Sunday, December 7, 2008

Dear Diary 26

Dear Diary,

I've been feeling a little run down lately. I think it's a combination of personal and work issues. I'm a little stressed out and I hate feeling this way.

Tomorrow i'm going to have a long talk with my boss. I'm always being told how efficient and dependable I am. It's nice to be recognized, but not as nice when the responsibilities are piling up and the pay is staying the same. I've been rolling with the punches because I actually like staying busy, but it's getting to the point where i'm feeling used.

I would like to look for another job but that's not the best idea in this economic climate. I've been on my job for 13 years and I have great pension and benefits, some of the best in the city. It wouldn't make much sense to leave right now. In a way I feel stuck. I'm not really crazy about my job, but I know that i'm blessed to have it. I can only imagine how many people would love to be in my shoes.

If I had it my way, and didn't have bills to pay and a family to take care of, i'd quit and concentrate on my writing. I watch these movies and read articles about people who give up everything for their dream. It would be wonderful if that was my reality.

My husband makes very good money and could probably pay the bills on his own if I quit, but I could not let that happen. It wouldn't be fair to him, and I wouldn't be able to live depending on him. I'm an independent woman and I have to have my own money.
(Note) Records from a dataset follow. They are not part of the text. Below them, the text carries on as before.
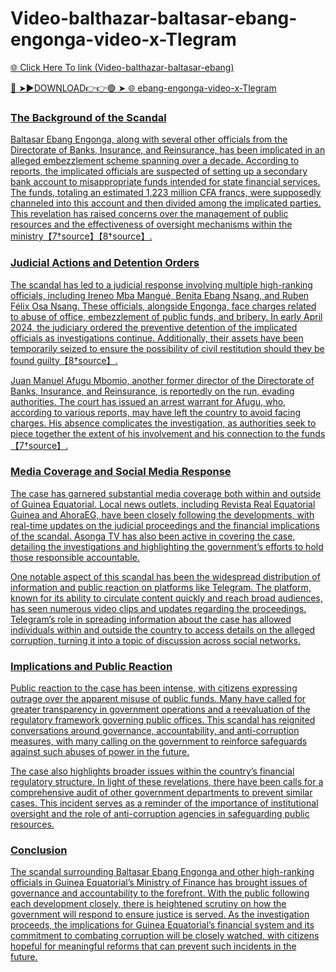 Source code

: # Video-balthazar-baltasar-ebang-engonga-video-x-Tlegram

<a href="https://fifa55ballz.com/dxsfwe"> 🌐 Click Here To link (Video-balthazar-baltasar-ebang)

🔴 ➤►DOWNLOAD👉👉🟢 ➤  <a href="https://fifa55ballz.com/dxsfwe"> 🌐 ebang-engonga-video-x-Tlegram

### The Background of the Scandal

Baltasar Ebang Engonga, along with several other officials from the Directorate of Banks, Insurance, and Reinsurance, has been implicated in an alleged embezzlement scheme spanning over a decade. According to reports, the implicated officials are suspected of setting up a secondary bank account to misappropriate funds intended for state financial services. The funds, totaling an estimated 1,223 million CFA francs, were supposedly channeled into this account and then divided among the implicated parties. This revelation has raised concerns over the management of public resources and the effectiveness of oversight mechanisms within the ministry【7†source】【8†source】.

### Judicial Actions and Detention Orders

The scandal has led to a judicial response involving multiple high-ranking officials, including Ireneo Mba Mangué, Benita Ebang Nsang, and Ruben Félix Osa Nsang. These officials, alongside Engonga, face charges related to abuse of office, embezzlement of public funds, and bribery. In early April 2024, the judiciary ordered the preventive detention of the implicated officials as investigations continue. Additionally, their assets have been temporarily seized to ensure the possibility of civil restitution should they be found guilty【8†source】.

Juan Manuel Afugu Mbomio, another former director of the Directorate of Banks, Insurance, and Reinsurance, is reportedly on the run, evading authorities. The court has issued an arrest warrant for Afugu, who, according to various reports, may have left the country to avoid facing charges. His absence complicates the investigation, as authorities seek to piece together the extent of his involvement and his connection to the funds【7†source】.

### Media Coverage and Social Media Response

The case has garnered substantial media coverage both within and outside of Guinea Equatorial. Local news outlets, including Revista Real Equatorial Guinea and AhoraEG, have been closely following the developments, with real-time updates on the judicial proceedings and the financial implications of the scandal. Asonga TV has also been active in covering the case, detailing the investigations and highlighting the government’s efforts to hold those responsible accountable.

One notable aspect of this scandal has been the widespread distribution of information and public reaction on platforms like Telegram. The platform, known for its ability to circulate content quickly and reach broad audiences, has seen numerous video clips and updates regarding the proceedings. Telegram’s role in spreading information about the case has allowed individuals within and outside the country to access details on the alleged corruption, turning it into a topic of discussion across social networks.

### Implications and Public Reaction

Public reaction to the case has been intense, with citizens expressing outrage over the apparent misuse of public funds. Many have called for greater transparency in government operations and a reevaluation of the regulatory framework governing public offices. This scandal has reignited conversations around governance, accountability, and anti-corruption measures, with many calling on the government to reinforce safeguards against such abuses of power in the future.

The case also highlights broader issues within the country’s financial regulatory structure. In light of these revelations, there have been calls for a comprehensive audit of other government departments to prevent similar cases. This incident serves as a reminder of the importance of institutional oversight and the role of anti-corruption agencies in safeguarding public resources.

### Conclusion

The scandal surrounding Baltasar Ebang Engonga and other high-ranking officials in Guinea Equatorial’s Ministry of Finance has brought issues of governance and accountability to the forefront. With the public following each development closely, there is heightened scrutiny on how the government will respond to ensure justice is served. As the investigation proceeds, the implications for Guinea Equatorial’s financial system and its commitment to combating corruption will be closely watched, with citizens hopeful for meaningful reforms that can prevent such incidents in the future.






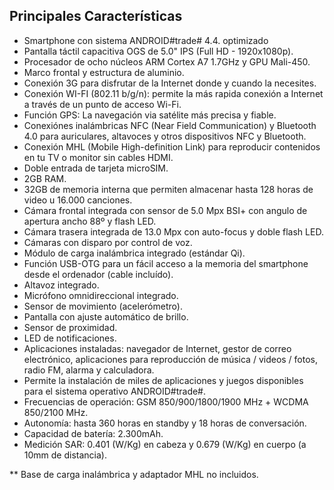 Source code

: ## Principales Características

* Smartphone con sistema ANDROID#trade# 4.4. optimizado
* Pantalla táctil capacitiva OGS de 5.0" IPS (Full HD - 1920x1080p).
* Procesador de ocho núcleos ARM Cortex A7 1.7GHz y GPU Mali-450.
* Marco frontal y estructura de aluminio.
* Conexión 3G para disfrutar de la Internet donde y cuando la necesites.
* Conexión WI-FI (802.11 b/g/n): permite la más rapida conexión a Internet a través de un punto de acceso Wi-Fi.
* Función GPS: La navegación via satélite más precisa y fiable.
* Conexiónes inalámbricas NFC (Near Field Communication) y Bluetooth 4.0 para auriculares, altavoces y otros dispositivos NFC y Bluetooth.
* Conexión MHL (Mobile High-definition Link) para reproducir contenidos en tu TV o monitor sin cables HDMI.
* Doble entrada de tarjeta microSIM.
* 2GB RAM.
* 32GB de memoria interna que permiten almacenar hasta 128 horas de video u 16.000 canciones.
* Cámara frontal integrada con sensor de 5.0 Mpx BSI+ con angulo de apertura ancho 88º y flash LED.
* Cámara trasera integrada de 13.0 Mpx con auto-focus y doble flash LED.
* Cámaras con disparo por control de voz.
* Módulo de carga inalámbrica integrado (estándar Qi).
* Función USB-OTG para un fácil acceso a la memoria del smartphone desde el ordenador (cable incluído).
* Altavoz integrado.
* Micrófono omnidireccional integrado.
* Sensor de movimiento (acelerómetro).
* Pantalla con ajuste automático de brillo.
* Sensor de proximidad.
* LED de notificaciones.
* Aplicaciones instaladas: navegador de Internet, gestor de correo electrónico, aplicaciones para reproducción de música / videos / fotos, radio FM, alarma y calculadora.
* Permite la instalación de miles de aplicaciones y juegos disponibles para el sistema operativo ANDROID#trade#.
* Frecuencias de operación: GSM 850/900/1800/1900 MHz + WCDMA 850/2100 MHz.
* Autonomía: hasta 360 horas en standby y 18 horas de conversación.
* Capacidad de batería: 2.300mAh.
* Medición SAR: 0.401 (W/Kg) en cabeza y 0.679 (W/Kg) en cuerpo (a 10mm de distancia).

** Base de carga inalámbrica y adaptador MHL no incluidos.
I have to be able to do what I want, when I want, and not have to ask anyone for the cash to do it.

Anything worth having is worth working for. So, it'll take me a little longer to finish editing my book and get it published. It's worth the work and i'm ready to put it in.

Until Tomorrow....

3 comments:

A Free Spirit Butterfly said...

Happy Sunday young lady... WOW paragraph number 3 has my name written all over it. I have great benefits, pension and lots of leave build up but I feel like a person filling a seat, not a person making a difference. I want to fulfill my dream too but I don't want GOD to think that I'm not appreciative with what I have now. I'm stuck as well, seven more years I can retire but my bank account wouldn't agree with that. So in the mean time as Iyanla Vanzant says, we'll keep doing what we're doing....

Love, peace & blessings for a great week. Hope that all goes well when you speak w/your boss!

LISA VAZQUEZ said...

Hello there!

This economy is terrible right NOW but that is not a reason to remain stagnant in our professional lives...if we BELIEVE that we can and should do more then we must embrace it and start elevating ourselves.

There are many people unemployed right now and the job market is not fantastic but people get fired from jobs every day and people go on disability and people retire and people move to new cities, so there are STILL going to be openings in the job market even in an economic slump.

Sometimes, we want to do what is "safe" but to move into greatness we also have to be willing to risk...and that takes faith.

Peace, blessings and DUNAMIS!
Lisa

Unknown said...

Dude! How many people do you know that actually likes their job? It's something that so many people face. It's good to know that your blessed in so many different ways. At times that may be the only thing that keeps us going. You'll be done with your book before you know it :-) You're a very intelligent young lady, and very dedicated to your dream. You never know what tomorrow holds, so stay positive, and finish editing that freakin book!